Como uma espuma no mar

Concordei, claro. A frase, tão lírica e ao mesmo tempo tão exata, ajuda a tatear uma definição de boa literatura. Trata-se de descrever algo aparentemente simples - o efeito causado por um barco que corta o mar -, mas que esconde algo muito maior

Por Fernando Molica

O menino Chico Buarque, em Roma

"Eu não olhava a baía, mas sim a espuma que o transatlântico fazia no mar, como se desarranjando o caminho de volta". A belíssima frase está na primeira página do novo romance de Chico Buarque, "Bambino a Roma" (Companhia das Letras). 

Ainda nem comecei a ler o livro, mas o trecho me chegou, sublinhado a lápis, pelas mãos e pelo espanto de uma professora, escritora e doutoranda em letras que acabara de comprar seu exemplar. "Veja se estou exagerando, ou se isso é bonito demais", afirmou.

Concordei que a frase é mesmo linda. Lírica e ao mesmo tempo exata, ajuda a tatear uma definição de boa  literatura. Trata-se de descrever algo aparentemente simples — o efeito causado por um barco que corta o mar —, mas que esconde e revela muito mais.

Não era apenas um passeio de de semana qualquer, ou uma viagem de férias, mas o começo de uma longa jornada feita por um menino que, aos oito anos, acompanhava sua família que trocava o Brasil pela Itália. Um garoto tinha a vida desarrumada, a espuma do mar frisava qualquer possibilidade aparente de retorno.

Estamos falando de algo ocorrido no início dos anos 1950, em que as informações sobre países estrangeiros eram mais escassas, a TV ainda começava. O país de destino ainda tentava se reerguer depois da derrota nazifascista na Segunda Guerra Mundial. 

Na frase, Chico dá a dimensão da insegurança e do drama vividos pelo menino. Imagine o que é trocar rua, bairro, escola, amigos, cidade, idioma aos oito anos.
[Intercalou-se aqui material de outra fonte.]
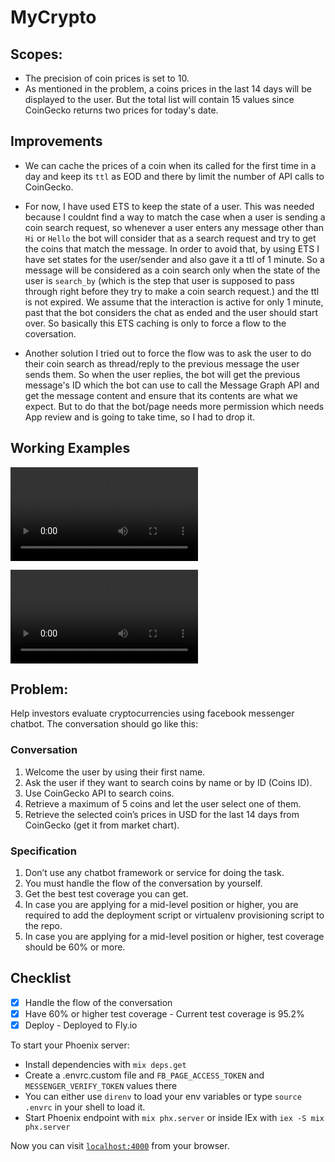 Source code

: # MyCrypto

## Scopes:
- The precision of coin prices is set to 10.
- As mentioned in the problem, a coins prices in the last 14 days will be displayed to the user. But the total list will contain 15 values since CoinGecko returns two prices for today's date.


## Improvements
- We can cache the prices of a coin when its called for the first time in a day and keep its `ttl` as EOD and there by limit the number of API calls to CoinGecko.
- For now, I have used ETS to keep the state of a user. This was needed because I couldnt find a way to match the case when a user is sending a coin search request, so whenever a user enters any message other than `Hi` or `Hello` the bot will consider that as a search request and try to get the coins that match the message.
In order to avoid that, by using ETS I have set states for the user/sender and also gave it a ttl of 1 minute. So a message will be considered as a coin search only when the state of the user is `search_by` (which is the step that user is supposed to pass through right before they try to make a coin search request.) and the ttl is not expired. We assume that the interaction is active for only 1 minute, past that the bot considers the chat as ended and the user should start over.
So basically this ETS caching is only to force a flow to the coversation.

- Another solution I tried out to force the flow was to ask the user to do their coin search as thread/reply to the previous message the user sends them. So when the user replies, the bot will get the previous message's ID which the bot can use to call the Message Graph API and get the message content and ensure that its contents are what we expect. But to do that the bot/page needs more permission which needs App review and is going to take time, so I had to drop it.

## Working Examples
![RPReplay_Final1662568656](https://user-images.githubusercontent.com/41006127/188940644-cc274a4a-8a5c-46f6-bcc9-924c026e8e7f.mov)

![Screen Recording 2022-09-07 at 10 18 38 PM](https://user-images.githubusercontent.com/41006127/188940682-06e7aa06-ee6f-48ae-8f26-39e2bddd1541.mov)

## Problem:
Help investors evaluate cryptocurrencies using facebook messenger chatbot. The conversation should go like this:
### Conversation
  1. Welcome the user by using their first name.
  2. Ask the user if they want to search coins by name or by ID (Coins ID).
  3. Use CoinGecko API to search coins.
  4. Retrieve a maximum of 5 coins and let the user select one of them.
  5. Retrieve the selected coin’s prices in USD for the last 14 days from CoinGecko (get it from market chart).

### Specification
  1. Don’t use any chatbot framework or service for doing the task.
  2. You must handle the flow of the conversation by yourself.
  3. Get the best test coverage you can get.
  4. In case you are applying for a mid-level position or higher, you are required to add the deployment script or virtualenv provisioning script to the repo.
  5. In case you are applying for a mid-level position or higher, test coverage should be 60% or more.


## Checklist
- [x] Handle the flow of the conversation
- [x] Have 60% or higher test coverage - Current test coverage is 95.2%
- [x] Deploy - Deployed to Fly.io

To start your Phoenix server:

  * Install dependencies with `mix deps.get`
  * Create a .envrc.custom file and `FB_PAGE_ACCESS_TOKEN` and `MESSENGER_VERIFY_TOKEN` values there
  * You can either use `direnv` to load your env variables or type `source .envrc` in your shell to load it.
  * Start Phoenix endpoint with `mix phx.server` or inside IEx with `iex -S mix phx.server`

Now you can visit [`localhost:4000`](http://localhost:4000) from your browser.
Não li sequer a primeira página do livro, mas imagino que ele deveria viver um misto de expectativa e de medo, de alegria e de tensão; aquela história de querer ir e, ao mesmo tempo, desejar pela volta.

Levei três parágrafos e sete frases para tentar explicar, de maneira convencional e não literária — isso aqui é um artigo, afinal —, o que Chico resumiu e, ao mesmo tempo, ampliou em 22 palavras. Sua frase vai na linha do conselho a escritores dado pelo russo Anton Tchekhov (1860-1904): "Não diga que a lua está brilhando. Mostre-me seu reflexo num caco de vidro".
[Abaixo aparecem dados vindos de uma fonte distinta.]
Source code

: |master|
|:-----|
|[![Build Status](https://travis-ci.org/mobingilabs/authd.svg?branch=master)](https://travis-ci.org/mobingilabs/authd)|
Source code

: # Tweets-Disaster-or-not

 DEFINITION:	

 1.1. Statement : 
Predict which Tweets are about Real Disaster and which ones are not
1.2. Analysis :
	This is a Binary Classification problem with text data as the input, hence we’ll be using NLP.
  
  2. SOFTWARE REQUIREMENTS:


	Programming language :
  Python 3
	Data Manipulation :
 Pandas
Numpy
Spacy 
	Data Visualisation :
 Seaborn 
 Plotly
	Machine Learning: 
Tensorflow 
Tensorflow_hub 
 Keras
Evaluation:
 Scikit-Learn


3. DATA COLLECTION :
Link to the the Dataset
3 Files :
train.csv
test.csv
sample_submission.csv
Contar uma boa história inclui tratar do que escapa de quem olha para o óbvio,  a lua ou a espuma do mar. É quando escritor alerta para algo que, depois, parece até banal — aquela história do como é que não vi isso antes? 

Como compositor, Chico Buarque já fez isso diversas vezes. Ressaltou que a dor da separação fica ainda mais evidente no paletó que, no armário embutido, ainda enlaça um vestido; falou em adorar pelo avesso; previu que, daqui a milênios, futuros amantes quiçá se amarão com o amor deixado por um outro casal.

São tantas as canções que nos mostraram outras formas de ver e sentir o mundo. Depois da frase escrita no novo livro e que me foi destacada pela Thaís Velloso, ninguém vai olhar do mesmo jeito para alguma espuma no mar.